List all available schema in a specific catalog with the SQL statement SHOW SCHEMAS (Galaxy / SEP ) in the Trino CLI or any other client:

SHOW SCHEMA FROM examplecatalog;

Objects #

Every schema includes one or more objects. Typically these objects are tables.

List all available tables in a specific schema with the SQL statement SHOW TABLES (Galaxy / SEP ) in the Trino CLI or any other client:

SHOW TABLES FROM examplecatalog.exampleschema;

Some catalogs also support views and materialized views as objects.

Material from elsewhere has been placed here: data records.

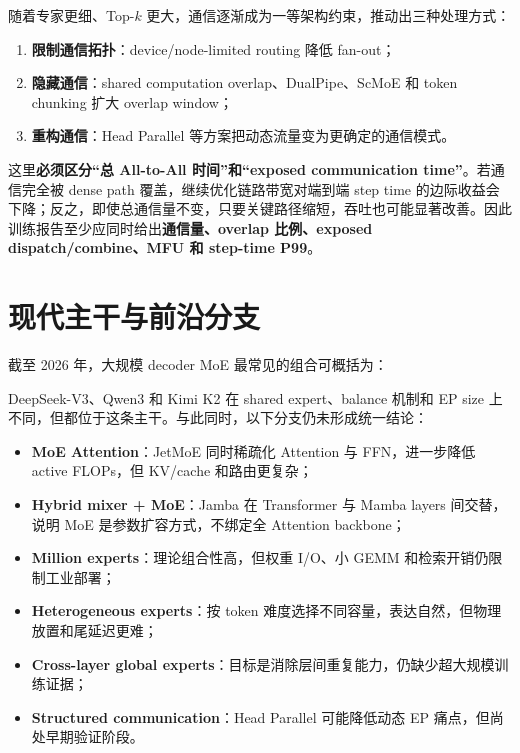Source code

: \documentclass[10pt,a4paper,fontset=none]{ctexart}
\newcommand{\term}[1]{\textbf{#1}}
\begin{document}
随着专家更细、Top-$k$ 更大，通信逐渐成为一等架构约束，推动出三种处理方式：
\begin{enumerate}
  \item \term{限制通信拓扑}：device/node-limited routing 降低 fan-out；
  \item \term{隐藏通信}：shared computation overlap、DualPipe、ScMoE 和 token chunking 扩大 overlap window；
  \item \term{重构通信}：Head Parallel 等方案把动态流量变为更确定的通信模式。
\end{enumerate}

这里\term{必须区分“总 All-to-All 时间”和“exposed communication time”}。若通信完全被 dense path 覆盖，继续优化链路带宽对端到端 step time 的边际收益会下降；反之，即使总通信量不变，只要关键路径缩短，吞吐也可能显著改善。因此训练报告至少应同时给出\textbf{通信量、overlap 比例、exposed dispatch/combine、MFU 和 step-time P99}。

\section{现代主干与前沿分支}

截至 2026 年，大规模 decoder MoE 最常见的组合可概括为：
\begin{center}
\end{center}

DeepSeek-V3、Qwen3 和 Kimi K2 在 shared expert、balance 机制和 EP size 上不同，但都位于这条主干。与此同时，以下分支仍未形成统一结论：
\begin{itemize}
  \item \term{MoE Attention}：JetMoE 同时稀疏化 Attention 与 FFN，进一步降低 active FLOPs，但 KV/cache 和路由更复杂\cite{shen2024jetmoe}；
  \item \term{Hybrid mixer + MoE}：Jamba 在 Transformer 与 Mamba layers 间交替，说明 MoE 是参数扩容方式，不绑定全 Attention backbone\cite{lieber2024jamba}；
  \item \term{Million experts}：理论组合性高，但权重 I/O、小 GEMM 和检索开销仍限制工业部署；
  \item \term{Heterogeneous experts}：按 token 难度选择不同容量，表达自然，但物理放置和尾延迟更难；
  \item \term{Cross-layer global experts}：目标是消除层间重复能力，仍缺少超大规模训练证据；
  \item \term{Structured communication}：Head Parallel 可能降低动态 EP 痛点，但尚处早期验证阶段。
\end{itemize}
\end{document}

More information about a table is available with the SQL statement SHOW COLUMNS (Galaxy / SEP ):

SHOW COLUMNS FROM examplecatalog.exampleschema.exampletable;

This information includes the columns in the table, the data type of the columns and other information.

Context #

The default context for any SQL statement is the catalog level. As a result any query to access a table needs to specific the catalog, schema and table establishing a fully-qualified name.

SELECT * FROM <catalog>.<schema>.<object>

This allows identical table names in the underlying data sources to be addressed specifically. The following to queries access tables of the same name in completely separate data sources:

SELECT * FROM sales.apac.customer;
SELECT * FROM marketing.americas.users;

You can quote the catalog, schema, and table names if any names require escaping. For example, the dash character is not allowed in SQL, but some underlying data sources allow the character for objects that are exposed as schemas or objects.

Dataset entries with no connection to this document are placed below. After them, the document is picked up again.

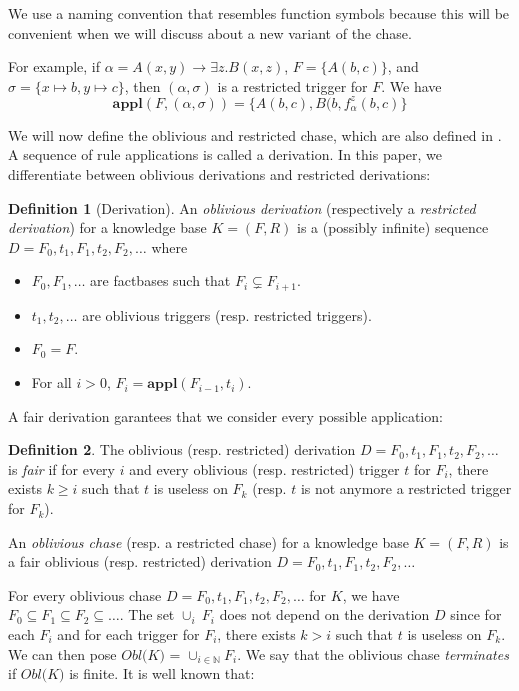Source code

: \documentclass{article}
\theoremstyle{definition}
\newtheorem{definition}{Definition}[section]
\theoremstyle{remark}
\def \N {\mathbb N}
\newcommand{\Appl}{\textbf{appl}}
\begin{document}
We use a naming convention that resembles function symbols because this will be convenient when we will discuss about a new variant of the chase.

For example, if $\alpha = A(x,y) \rightarrow \exists z.B(x,z)$, $F = \{A(b,c)\}$, and $\sigma = \{x \mapsto b, y \mapsto c \}$, then $(\alpha,\sigma)$ is a restricted trigger for $F$. We have $$\Appl(F,(\alpha,\sigma)) = \{A(b,c),B(b,f_{\alpha}^z(b,c)\}$$

We will now define the oblivious and restricted chase, which are also defined in \cite{obl_res}. A sequence of rule applications is called a derivation. In this paper, we differentiate between oblivious derivations and restricted derivations:

\begin{definition}[Derivation]
An \emph{oblivious derivation} (respectively a \emph{restricted derivation}) for a knowledge base $K= (F,R)$ is a (possibly infinite) sequence $D=F_0,t_1,F_1,t_2,F_2,\ldots$ where 
\begin{itemize}
\item $F_0,F_1,\ldots$ are factbases such that $F_i \subsetneq F_{i+1}$.
\item $t_1,t_2,\ldots$ are oblivious triggers (resp. restricted triggers).
\item $F_0 = F$.
\item For all $i > 0$, $F_{i}= \Appl(F_{i-1},t_i)$.
\end{itemize}
\end{definition}

A fair derivation garantees that we consider every possible application:

\begin{definition}
The oblivious (resp. restricted) derivation $D=F_0,t_1,F_1,t_2,F_2,\ldots$ is \emph{fair} if for every $i$ and every oblivious (resp. restricted) trigger $t$ for $F_i$, there exists $k \geq i$ such that $t$ is useless on $F_k$ (resp. $t$ is not anymore a restricted trigger for $F_k$).

An \emph{oblivious chase} (resp. a restricted chase) for a knowledge base $K= (F,R)$ is a fair oblivious (resp. restricted) derivation $D=F_0,t_1,F_1,t_2,F_2,\ldots$ 
\end{definition}

For every oblivious chase $D = F_0,t_1,F_1,t_2,F_2,\ldots$ for $K$, we have $F_0 \subseteq F_1 \subseteq F_2 \subseteq \ldots$. The set $\cup_i~F_i$ does not depend on the derivation $D$ since for each $F_i$ and for each trigger for $F_i$, there exists $k>i$ such that $t$ is useless on $F_k$. We can then pose \emph{$\textit{Obl(K)}$} = $\cup_{i \in \N}F_i$. We say that the oblivious chase \emph{terminates} if $\textit{Obl(K)}$ is finite. It is well known that:
\end{document}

SELECT * FROM "sales"."web-traffic"."page-views";

Set a specific schema or catalog as context with the USE COLUMNS statement (Galaxy / SEP ). This allows you to omit the catalog and schema from subsequent queries:

USE sales.default;
SELECT * FROM customer;

Querying from multiple catalogs #

Starburst Enterprise and Starburst Galaxy let data consumers query anything, anywhere, and get the data they need in a single query. Specifically, they support queries that combine data from many different data sources at the same time.

Fully-qualified object names are critical when querying from multiple sources:

SELECT * FROM <catalog>.<schema>.<object>;

Here’s an example of data from two different sources, Hive and MySQL, combined into a single query:

SELECT
    sfm.account_number
FROM
    hive_sales.order_entries.orders oeo
JOIN
    mysql_crm.sf_history.customer_master sfm
ON sfm.account_number = oeo.customer_id
WHERE sfm.sf_industry = `medical` AND oeo.order_total > 300
LIMIT 2;

This query uses data from the following sources:

  • The orders table in the order_entries schema, which is defined in the hive_sales catalog
  • The customer_master table in the sf_history schema, which is defined in the mysql_crm catalog

Catalog session properties #

Users can customize the behavior of queries from a catalog using catalog session properties. A session is defined by a specific user accessing a cluster with a specific tool such as the CLI. Catalog session properties can control resource usage, enable or disable features, and change query processing.

Most of the session properties are named similar to their configuration properties counterparts in a catalog file, mostly differing by the use of underscores (_) in the name instead of dashes (-) to be SQL-compliant. These configuration properties are found in the catalog’s connector documentation. Session properties override catalog properties.

You can view current session properties using the SHOW SESSION (Galaxy / SEP ) command. Then, implement your session properties using the SET SESSION (Galaxy / SEP ) command.